FIPOI. Aide financière au CICR à Genève

En mai 2015, le Conseil fédéral soumettait au Parlement un projet d'arrêté fédéral relatif à l’octroi, à la Fondation des immeubles pour les organisations internationales (FIPOI), d'un prêt destiné au financement de la reconstruction du bâtiment du siège de la Fédération internationale des Sociétés de la Croix-Rouge et du Croissant-Rouge (FISCR) à Genève. Représentant une charge financière de 54.4 millions de francs – répartie sur la période 2016-2018 – pour la Confédération, le crédit d'engagement s'inscrit dans le contexte de la stratégie établie par le Conseil fédéral afin de renforcer le rôle de la Suisse comme Etat hôte, acceptée par les parlementaires en juin 2015.
Le Conseil national est le premier à s'être penché sur la question au mois de novembre 2015. La chambre du peuple s'est prononcée en faveur du projet d'arrêté fédéral (130 voix pour, 48 contre et 3 abstentions lors du vote sur l'ensemble), écartant ainsi la proposition Frehner (udc, BS). Ce dernier demandait en effet le renvoi du projet au Conseil fédéral et le licenciement, avec effet immédiat, de la direction de la FIPOI, l'institution étant touchée, selon des informations révélées notamment dans les colonnes du Tages-Anzeiger, par une grave crise de gouvernance. Au mois de mars 2016, le Conseil des Etats a confirmé la décision de son homologue en adoptant le projet d'arrêté fédéral à l'unanimité.

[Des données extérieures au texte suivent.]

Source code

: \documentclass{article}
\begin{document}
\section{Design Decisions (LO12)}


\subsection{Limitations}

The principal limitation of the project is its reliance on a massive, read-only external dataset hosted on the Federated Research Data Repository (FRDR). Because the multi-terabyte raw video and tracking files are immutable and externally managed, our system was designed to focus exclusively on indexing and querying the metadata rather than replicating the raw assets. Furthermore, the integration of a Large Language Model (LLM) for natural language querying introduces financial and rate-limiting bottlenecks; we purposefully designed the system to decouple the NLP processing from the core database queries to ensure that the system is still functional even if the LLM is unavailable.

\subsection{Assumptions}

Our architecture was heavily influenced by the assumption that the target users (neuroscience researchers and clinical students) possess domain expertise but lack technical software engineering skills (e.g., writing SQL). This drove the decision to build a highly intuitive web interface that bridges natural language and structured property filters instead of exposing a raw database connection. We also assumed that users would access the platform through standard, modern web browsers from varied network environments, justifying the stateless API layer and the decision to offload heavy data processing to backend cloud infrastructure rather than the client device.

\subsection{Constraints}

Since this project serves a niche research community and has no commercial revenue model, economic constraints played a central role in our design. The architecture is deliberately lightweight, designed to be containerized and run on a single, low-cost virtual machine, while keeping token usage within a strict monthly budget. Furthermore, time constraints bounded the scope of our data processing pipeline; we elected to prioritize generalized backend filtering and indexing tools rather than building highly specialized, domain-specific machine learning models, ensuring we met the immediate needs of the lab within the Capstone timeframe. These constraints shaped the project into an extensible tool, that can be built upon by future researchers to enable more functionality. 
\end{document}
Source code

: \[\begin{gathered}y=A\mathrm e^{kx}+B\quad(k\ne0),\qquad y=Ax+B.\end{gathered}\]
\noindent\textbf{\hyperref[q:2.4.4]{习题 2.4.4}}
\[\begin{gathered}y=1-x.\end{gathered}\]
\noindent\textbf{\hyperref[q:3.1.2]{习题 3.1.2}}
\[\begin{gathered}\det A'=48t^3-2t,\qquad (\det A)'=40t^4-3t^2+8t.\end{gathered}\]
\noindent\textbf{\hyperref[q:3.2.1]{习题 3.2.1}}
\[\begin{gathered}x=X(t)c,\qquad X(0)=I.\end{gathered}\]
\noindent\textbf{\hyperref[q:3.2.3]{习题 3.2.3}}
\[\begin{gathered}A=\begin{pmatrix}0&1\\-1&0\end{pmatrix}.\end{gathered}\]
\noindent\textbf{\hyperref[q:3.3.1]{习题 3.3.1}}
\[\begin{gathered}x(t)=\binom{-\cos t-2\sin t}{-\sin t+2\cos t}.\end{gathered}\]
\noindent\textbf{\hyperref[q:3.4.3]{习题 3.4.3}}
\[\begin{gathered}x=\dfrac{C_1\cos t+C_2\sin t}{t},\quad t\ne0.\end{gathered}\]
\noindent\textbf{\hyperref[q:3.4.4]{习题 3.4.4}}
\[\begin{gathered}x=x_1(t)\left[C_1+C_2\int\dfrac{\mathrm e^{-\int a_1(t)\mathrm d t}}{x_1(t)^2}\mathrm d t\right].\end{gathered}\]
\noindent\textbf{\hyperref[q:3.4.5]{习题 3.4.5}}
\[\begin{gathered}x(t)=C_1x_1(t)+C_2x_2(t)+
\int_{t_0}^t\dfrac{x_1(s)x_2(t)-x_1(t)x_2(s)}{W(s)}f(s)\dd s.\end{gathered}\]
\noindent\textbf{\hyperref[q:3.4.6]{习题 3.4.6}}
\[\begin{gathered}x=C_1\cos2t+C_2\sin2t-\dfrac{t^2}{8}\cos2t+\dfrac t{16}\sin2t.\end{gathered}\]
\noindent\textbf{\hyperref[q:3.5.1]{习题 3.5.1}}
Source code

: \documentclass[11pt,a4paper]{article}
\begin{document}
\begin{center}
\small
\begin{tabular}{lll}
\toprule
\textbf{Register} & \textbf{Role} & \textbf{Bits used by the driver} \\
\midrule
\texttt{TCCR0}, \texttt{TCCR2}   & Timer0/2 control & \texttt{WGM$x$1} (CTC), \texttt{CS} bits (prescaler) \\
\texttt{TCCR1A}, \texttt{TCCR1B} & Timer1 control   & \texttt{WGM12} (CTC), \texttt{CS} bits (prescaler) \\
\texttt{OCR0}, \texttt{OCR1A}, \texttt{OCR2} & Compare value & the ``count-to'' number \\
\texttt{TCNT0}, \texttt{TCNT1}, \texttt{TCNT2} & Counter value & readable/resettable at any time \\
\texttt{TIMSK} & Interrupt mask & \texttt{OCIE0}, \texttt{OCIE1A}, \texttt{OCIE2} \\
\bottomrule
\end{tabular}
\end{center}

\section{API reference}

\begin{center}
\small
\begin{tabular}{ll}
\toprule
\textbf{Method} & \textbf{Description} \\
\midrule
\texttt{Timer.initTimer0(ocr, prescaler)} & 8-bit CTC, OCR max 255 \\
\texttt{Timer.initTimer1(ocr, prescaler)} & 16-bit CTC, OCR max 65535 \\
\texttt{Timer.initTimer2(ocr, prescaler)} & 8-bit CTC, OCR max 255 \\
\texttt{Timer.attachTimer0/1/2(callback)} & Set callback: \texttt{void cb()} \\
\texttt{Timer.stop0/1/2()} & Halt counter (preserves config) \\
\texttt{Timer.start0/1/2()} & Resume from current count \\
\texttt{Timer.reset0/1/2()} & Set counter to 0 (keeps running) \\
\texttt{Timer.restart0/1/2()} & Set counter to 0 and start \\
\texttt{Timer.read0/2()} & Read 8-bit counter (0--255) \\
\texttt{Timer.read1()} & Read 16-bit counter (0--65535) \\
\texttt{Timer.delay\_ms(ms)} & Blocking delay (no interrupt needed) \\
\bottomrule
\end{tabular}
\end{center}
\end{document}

FIPOI. Aides financières à la reconstruction du FISCR à Genève

Le 19 novembre 2014, le Conseil fédéral soumettait au Parlement une demande de crédit (Crédit-cadre 2016-2019 pour trois Centres de promotion civile de la paix à Genève) destiné au renouvellement du soutien de la Confédération à trois Centres de Genève - soit le Centre de politique de sécurité (GCSP), le Centre international de déminage humanitaire (CIDHG) et le Centre pour le contrôle démocratique des forces armées (DCAF). Constitué sous le statut de "fondations à vocation internationale", le trio d'institutions œuvre principalement en faveur de la promotion civile de la paix.
Le Conseil national et le Conseil des Etats ont tous deux adopté le projet d'arrêté fédéral respectivement en mai et septembre 2015.

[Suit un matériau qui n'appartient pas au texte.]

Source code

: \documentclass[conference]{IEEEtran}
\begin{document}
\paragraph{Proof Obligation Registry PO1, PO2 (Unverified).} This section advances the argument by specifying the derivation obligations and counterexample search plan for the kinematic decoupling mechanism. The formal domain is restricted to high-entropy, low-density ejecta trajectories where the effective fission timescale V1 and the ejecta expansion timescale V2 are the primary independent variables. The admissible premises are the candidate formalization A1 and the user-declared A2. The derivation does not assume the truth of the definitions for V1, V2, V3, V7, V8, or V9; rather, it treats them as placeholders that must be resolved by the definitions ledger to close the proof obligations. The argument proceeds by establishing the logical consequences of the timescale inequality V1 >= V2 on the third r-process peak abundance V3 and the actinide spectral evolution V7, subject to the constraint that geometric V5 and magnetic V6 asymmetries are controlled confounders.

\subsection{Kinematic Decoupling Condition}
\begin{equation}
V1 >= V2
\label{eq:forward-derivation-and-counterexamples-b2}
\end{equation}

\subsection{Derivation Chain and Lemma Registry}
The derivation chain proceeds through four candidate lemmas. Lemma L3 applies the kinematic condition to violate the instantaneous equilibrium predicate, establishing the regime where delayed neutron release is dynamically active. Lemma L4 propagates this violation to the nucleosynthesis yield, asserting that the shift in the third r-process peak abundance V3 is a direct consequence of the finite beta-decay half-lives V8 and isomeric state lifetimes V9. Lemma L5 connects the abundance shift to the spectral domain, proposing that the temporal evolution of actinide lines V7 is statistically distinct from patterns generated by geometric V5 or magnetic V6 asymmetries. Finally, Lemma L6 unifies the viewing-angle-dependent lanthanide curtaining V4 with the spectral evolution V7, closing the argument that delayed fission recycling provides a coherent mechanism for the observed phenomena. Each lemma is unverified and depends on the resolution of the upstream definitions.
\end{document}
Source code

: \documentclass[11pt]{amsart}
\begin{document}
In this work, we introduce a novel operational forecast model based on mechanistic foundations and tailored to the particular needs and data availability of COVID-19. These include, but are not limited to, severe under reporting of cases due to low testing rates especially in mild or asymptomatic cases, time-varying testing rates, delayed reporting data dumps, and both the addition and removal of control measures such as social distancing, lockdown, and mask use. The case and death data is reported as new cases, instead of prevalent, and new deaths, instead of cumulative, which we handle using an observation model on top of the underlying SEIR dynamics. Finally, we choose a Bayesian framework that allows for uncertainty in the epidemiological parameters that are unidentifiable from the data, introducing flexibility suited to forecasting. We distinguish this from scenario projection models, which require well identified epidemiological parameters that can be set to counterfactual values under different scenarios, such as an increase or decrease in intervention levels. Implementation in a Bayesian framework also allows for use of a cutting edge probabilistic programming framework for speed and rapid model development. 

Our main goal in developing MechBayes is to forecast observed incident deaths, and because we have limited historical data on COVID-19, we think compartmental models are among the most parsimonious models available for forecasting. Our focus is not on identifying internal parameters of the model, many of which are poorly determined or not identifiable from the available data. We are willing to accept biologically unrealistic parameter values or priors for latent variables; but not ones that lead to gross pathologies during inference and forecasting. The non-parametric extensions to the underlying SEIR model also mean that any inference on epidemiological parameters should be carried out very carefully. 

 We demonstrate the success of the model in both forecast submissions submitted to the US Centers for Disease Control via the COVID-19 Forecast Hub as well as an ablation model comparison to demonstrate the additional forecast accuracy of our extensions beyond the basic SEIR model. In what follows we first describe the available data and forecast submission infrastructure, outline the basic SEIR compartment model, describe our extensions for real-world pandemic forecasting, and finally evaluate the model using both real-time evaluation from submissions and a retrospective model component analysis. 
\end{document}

Promotion civile de la paix. Crédit-cadre 2016-2019 pour trois Centres de Genève

En juin 2015, le Conseil des États a adopté (34 voix pour, 4 contre et une abstention) les mesures édictées par le Conseil fédéral pour renforcer le rôle de la Suisse comme État hôte. Résultat d'une collaboration entre la ville de Genève, le canton de Genève et le DFAE, la stratégie en question s'inscrit dans la volonté de "consolider et développer la position de la Suisse comme État hôte d'organisations internationales et premier centre de gouvernance mondiale", face à une progression continuelle de la concurrence à l'échelle internationale. Concrètement, telles qu'énoncées dans le message du Conseil fédéral, les mesures envisagées se concentrent autours de six axes principaux: renforcer le dispositif d'accueil; développer le réseau de formation, réflexion et savoir-faire suisse et genevois; viser à l'universalité des représentations des États; promouvoir les partenariats; améliorer la communication de et sur la Genève internationale et, finalement, mener une action coordonnée et informée entre les différents acteurs impliqués dans la politique de la Suisse en tant qu’État hôte.
Le Conseil national s'était auparavant également prononcé en faveur du projet fédéral (161 voix pour, 18 contre et 9 abstentions) lors de la session parlementaire de printemps 2015.

Mesures pour renforcer le rôle de la Suisse comme Etat hôte

Après son séjour à Singapour, Didier Burkhalter s'est rendu à Séoul pour diriger, aux côtés de son homologue sud-coréen Yun, Byung-se la conférence asiatique de l’OSCE en tant que président du groupe de contact de l’OSCE avec les partenaires asiatiques. Les discussions ont principalement porté sur les visions de l'Asie concernant une coopération multilatérale dans le domaine de la sécurité.
En marge de la conférence, le conseiller fédéral a rencontré la présidente sud-coréenne Park Geun-Hye.